Бу сидел напротив нее, и в нем, как в зеркале, отражался ее внутренний хаос. Всего за два дня он состарился на десять лет. Лицо у него осунулось и выглядело изможденным. Сейчас они могли опереться только друг на друга, поддержать друг друга, но ужас их парализовал.

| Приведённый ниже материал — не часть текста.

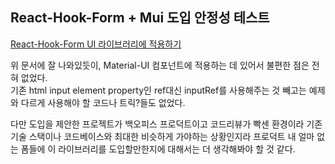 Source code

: ## React-Hook-Form + Mui 도입 안정성 테스트

[React-Hook-Form UI 라이브러리에 적용하기](https://react-hook-form.com/kr/get-started#WorkwithUIlibrary)

위 문서에 잘 나와있듯이, Material-UI 컴포넌트에 적용하는 데 있어서 불편한 점은 전혀 없었다.<br />
기존 html input element property인 ref대신 inputRef를 사용해주는 것 빼고는 예제와 다르게 사용해야 할 코드나 트릭?들도 없었다.<br />

다만 도입을 제안한 프로젝트가 백오피스 프로덕트이고 코드리뷰가 빡센 환경이라 기존 기술 스택이나 코드베이스와 최대한 비슷하게 가야하는 상황인지라 
프로덕트 내 얼마 없는 폼들에 이 라이브러리를 도입할만한지에 대해서는 더 생각해봐야 할 것 같다.
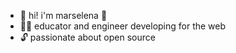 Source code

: - 👋 hi! i'm marselena 🌱
- 👩‍🏫 educator and engineer developing for the web
- 🔓 passionate about open source
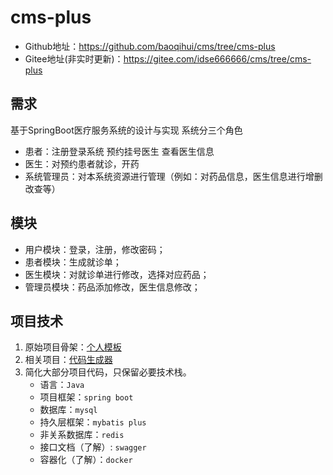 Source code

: # cms-plus
+ Github地址：https://github.com/baoqihui/cms/tree/cms-plus
+ Gitee地址(非实时更新)：https://gitee.com/idse666666/cms/tree/cms-plus

## 需求

基于SpringBoot医疗服务系统的设计与实现 系统分三个角色
+ 患者：注册登录系统 预约挂号医生 查看医生信息
+ 医生：对预约患者就诊，开药
+ 系统管理员：对本系统资源进行管理（例如：对药品信息，医生信息进行增删改查等）

## 模块

+ 用户模块：登录，注册，修改密码；
+ 患者模块：生成就诊单；
+ 医生模块：对就诊单进行修改，选择对应药品；
+ 管理员模块：药品添加修改，医生信息修改；


## 项目技术
1. 原始项目骨架：[个人模板](https://github.com/baoqihui/code-demo-persion)
2. 相关项目：[代码生成器](https://github.com/baoqihui/code-generator-persion)
3. 简化大部分项目代码，只保留必要技术栈。
   + 语言：`Java`
   + 项目框架：`spring boot`
   + 数据库：`mysql`
   + 持久层框架：`mybatis plus`
   + 非关系数据库：`redis`
   + 接口文档（了解）: `swagger`
   + 容器化（了解）：`docker`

Руки на столе дрожали. Бу сложил их, стараясь унять дрожь, но тут же опять разжал, потому что все выглядело так, как будто он молится. Он не осмеливался призывать на помощь высшие силы: это заставило бы его признаться себе в том, чего он не хотел принимать. Бу уговаривал себя и успокаивал детскими объяснениями, что с Ени все в порядке и она просто ввязалась в какую-то авантюру. Но глубоко внутри он прекрасно понимал, что прошло чересчур много времени и это уже не могло быть правдой. Ени была слишком внимательной и любящей дочерью, чтобы сознательно принести им такое огорчение. Конечно, у них возникали проблемы и они ссорились, особенно последние два года, но Бу никогда не сомневался, что между ними и дочерью существует прочная, надежная связь. Он знал, что Ени их любит, и ответ на то, почему она до сих пор не пришла домой, мог быть только самым ужасным. Бу нарушил молчание. Голос сорвался, и ему пришлось откашляться, прежде чем продолжить:
— Может быть, позвоним в полицию и спросим, не узнали ли они что-нибудь новое?
Чёштин покачала головой:
— Мы сегодня уже звонили два раза. Они позвонят, если хоть что-нибудь узнают.
— Черт меня подери, мы же не можем просто сидеть так!

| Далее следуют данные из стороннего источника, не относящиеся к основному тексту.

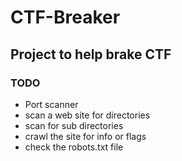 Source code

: # CTF-Breaker

## Project to help brake CTF


### TODO 
- Port scanner
- scan a web site for directories
- scan for sub directories
- crawl the site for info or flags
- check the robots.txt file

Бу резко поднялся и ударился головой о шкафчик.
— Вот зараза, как же здесь тесно! На кой черт мы заставили ее ехать с нами опять в этот проклятый отпуск? Она ведь не хотела. Если бы мы вместо всего этого просто остались дома, позволили ей гулять с ее приятелями, а не принуждать ее сидеть взаперти в этой чертовой собачьей будке на колесах!

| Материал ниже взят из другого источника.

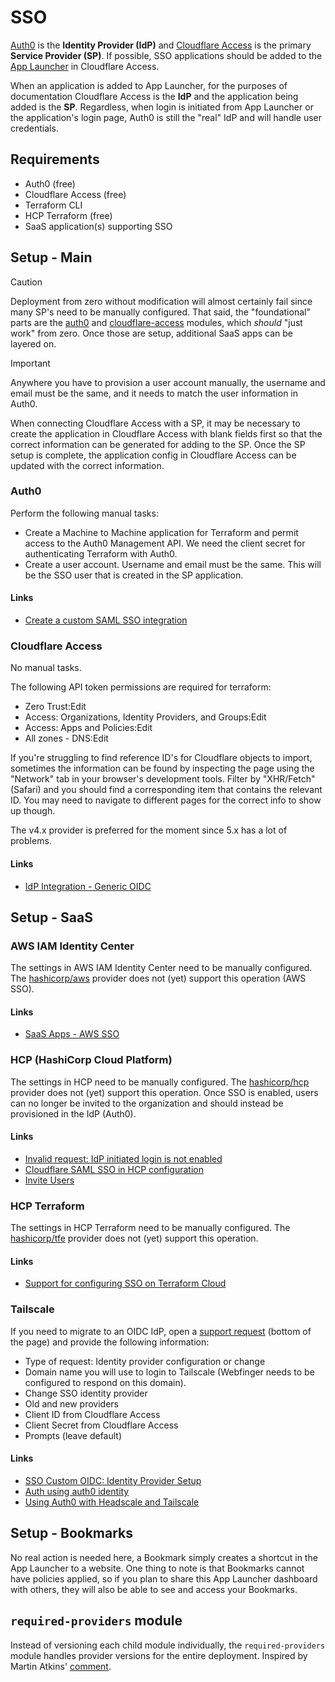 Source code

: SSO
===

[Auth0](https://auth0.com) is the **Identity Provider (IdP)** and [Cloudflare Access](https://www.cloudflare.com/zero-trust/products/access/) is the primary **Service Provider (SP)**. If possible, SSO applications should be added to the [App Launcher](https://developers.cloudflare.com/cloudflare-one/applications/app-launcher/) in Cloudflare Access.

When an application is added to App Launcher, for the purposes of documentation Cloudflare Access is the **IdP** and the application being added is the **SP**. Regardless, when login is initiated from App Launcher or the application's login page, Auth0 is still the "real" IdP and will handle user credentials.

Requirements
------------

- Auth0 (free)
- Cloudflare Access (free)
- Terraform CLI
- HCP Terraform (free)
- SaaS application(s) supporting SSO

Setup - Main
------------

> [!CAUTION]
> Deployment from zero without modification will almost certainly fail since many SP's need to be manually configured. That said, the "foundational" parts are the [auth0](./terraform//modules/auth0) and [cloudflare-access](./terraform/modules/cloudflare-access) modules, which _should_ "just work" from zero. Once those are setup, additional SaaS apps can be layered on.

> [!IMPORTANT]
> Anywhere you have to provision a user account manually, the username and email must be the same, and it needs to match the user information in Auth0.

When connecting Cloudflare Access with a SP, it may be necessary to create the application in Cloudflare Access with blank fields first so that the correct information can be generated for adding to the SP. Once the SP setup is complete, the application config in Cloudflare Access can be updated with the correct information.

### Auth0

Perform the following manual tasks:

- Create a Machine to Machine application for Terraform and permit access to the Auth0 Management API. We need the client secret for authenticating Terraform with Auth0.
- Create a user account. Username and email must be the same. This will be the SSO user that is created in the SP application.

#### Links

- [Create a custom SAML SSO integration](https://developer.auth0.com/resources/labs/authentication/create-a-custom-saml-sso-integration#introduction)

### Cloudflare Access

No manual tasks.

The following API token permissions are required for terraform:

- Zero Trust:Edit
- Access: Organizations, Identity Providers, and Groups:Edit
- Access: Apps and Policies:Edit
- All zones - DNS:Edit

If you're struggling to find reference ID's for Cloudflare objects to import, sometimes the information can be found by inspecting the page using the "Network" tab in your browser's development tools. Filter by "XHR/Fetch" (Safari) and you should find a corresponding item that contains the relevant ID. You may need to navigate to different pages for the correct info to show up though.

The v4.x provider is preferred for the moment since 5.x has a lot of problems.

#### Links

- [IdP Integration - Generic OIDC](https://developers.cloudflare.com/cloudflare-one/identity/idp-integration/generic-oidc/)

Setup - SaaS
------------

### AWS IAM Identity Center

The settings in AWS IAM Identity Center need to be manually configured. The [hashicorp/aws](https://registry.terraform.io/providers/hashicorp/aws/latest/docs) provider does not (yet) support this operation (AWS SSO).

#### Links

- [SaaS Apps - AWS SSO](https://developers.cloudflare.com/cloudflare-one/applications/configure-apps/saas-apps/aws-sso-saas/)

### HCP (HashiCorp Cloud Platform)

The settings in HCP need to be manually configured. The [hashicorp/hcp](https://registry.terraform.io/providers/hashicorp/hcp/latest/docs) provider does not (yet) support this operation. Once SSO is enabled, users can no longer be invited to the organization and should instead be provisioned in the IdP (Auth0).

#### Links

- [Invalid request: IdP initiated login is not enabled](https://support.hashicorp.com/hc/en-us/articles/4404712863379--invalid-request-IdP-Initiated-login-is-not-enabled-error-logging-into-HCP-via-SSO)
- [Cloudflare SAML SSO in HCP configuration](https://support.hashicorp.com/hc/en-us/articles/36026580143635-Cloudflare-SAML-SSO-in-HCP-Configuration)
- [Invite Users](https://developer.hashicorp.com/hcp/docs/hcp/iam/users#invite-users)

### HCP Terraform

The settings in HCP Terraform need to be manually configured. The [hashicorp/tfe](https://registry.terraform.io/providers/hashicorp/tfe/latest/docs) provider does not (yet) support this operation.

#### Links

- [Support for configuring SSO on Terraform Cloud](https://github.com/hashicorp/terraform-provider-tfe/issues/975)

### Tailscale

If you need to migrate to an OIDC IdP, open a [support request](https://tailscale.com/contact/support) (bottom of the page) and provide the following information:

- Type of request: Identity provider configuration or change
- Domain name you will use to login to Tailscale (Webfinger needs to be configured to respond on this domain).
- Change SSO identity provider
- Old and new providers
- Client ID from Cloudflare Access
- Client Secret from Cloudflare Access
- Prompts (leave default)

#### Links

- [SSO Custom OIDC: Identity Provider Setup](https://tailscale.com/kb/1240/sso-custom-oidc#identity-provider-setup)
- [Auth using auth0 identity](https://github.com/tailscale/tailscale/issues/1222#issuecomment-1992731979)
- [Using Auth0 with Headscale and Tailscale](https://codingkoi.com/garden/tips-and-tricks/using-auth0-with-headscale-and-tailscale.html)

Setup - Bookmarks
-----------------

No real action is needed here, a Bookmark simply creates a shortcut in the App Launcher to a website. One thing to note is that Bookmarks cannot have policies applied, so if you plan to share this App Launcher dashboard with others, they will also be able to see and access your Bookmarks.

`required-providers` module
---------------------------

Instead of versioning each child module individually, the `required-providers` module handles provider versions for the entire deployment. Inspired by Martin Atkins' [comment](https://github.com/hashicorp/terraform/issues/35479#issuecomment-2239828829).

Бу саданул по шкафу, о который ударился. Чёштин позволила ему выговориться, а когда раздражение Бу сменилось плачем, она, не говоря ни слова, поднялась и обняла его. И они стояли так — тихо, долго, утонувшие в своем ужасе и горе. И хотя они все еще продолжали цепляться за остатки надежды, в глубине души они знали, что надежды уже нет.
Чёштин все еще казалось, что она чувствует тяжесть худенького детского тельца у себя на руках.
Солнце светило вовсю, когда Патрик приехал в этот раз на Нурахамнгатан. Он немного помедлил, потоптавшись на крыльце, но потом собрался и решительно постучал. Никто не открыл. Он попробовал снова, постучав на этот раз громче, — по-прежнему никакого ответа. Ну конечно, типичная история: ему следовало позвонить, прежде чем ехать сюда. Но когда к нему пришел Мартин и рассказал о том, что услышал от отца Тани, Патрик отреагировал моментально. Сейчас он поглядел по сторонам: перед соседним домом какая-то женщина возилась с цветочными горшками.
— Извини, ты случайно не знаешь, где Струверы? Их машина стоит здесь, так что мне показалось, что они дома.
Она оторвалась от своего занятия и закивала:
— Они в купальне, — и махнула садовым совком в направлении двух красных маленьких купален, выходящих на море.
Патрик поблагодарил и зашагал вниз по узкой каменной лестнице к домикам. На пристани стоял шезлонг, в котором он увидел Гун в крохотном бикини, усиленно поджаривавшуюся на солнце. Он обратил внимание, что ее тело такое же загорелое, как и лицо, и такое же морщинистое. Патрик подумал, что некоторым людям совершенно наплевать на то, что говорят о раке кожи. Он кашлянул, чтобы привлечь ее внимание.
Гун повернулась и посмотрела на него.
— Добрый день, извини, что я беспокою тебя в такое время, но мы не могли бы немного поговорить?
Патрик говорил сухим формальным тоном, как делал всегда, когда ему предстояла невеселая задача. Сейчас он был полицейским, а не обычным человеком с чувствами и переживаниями. Только так можно поступать, если потом хочешь спокойно спать дома.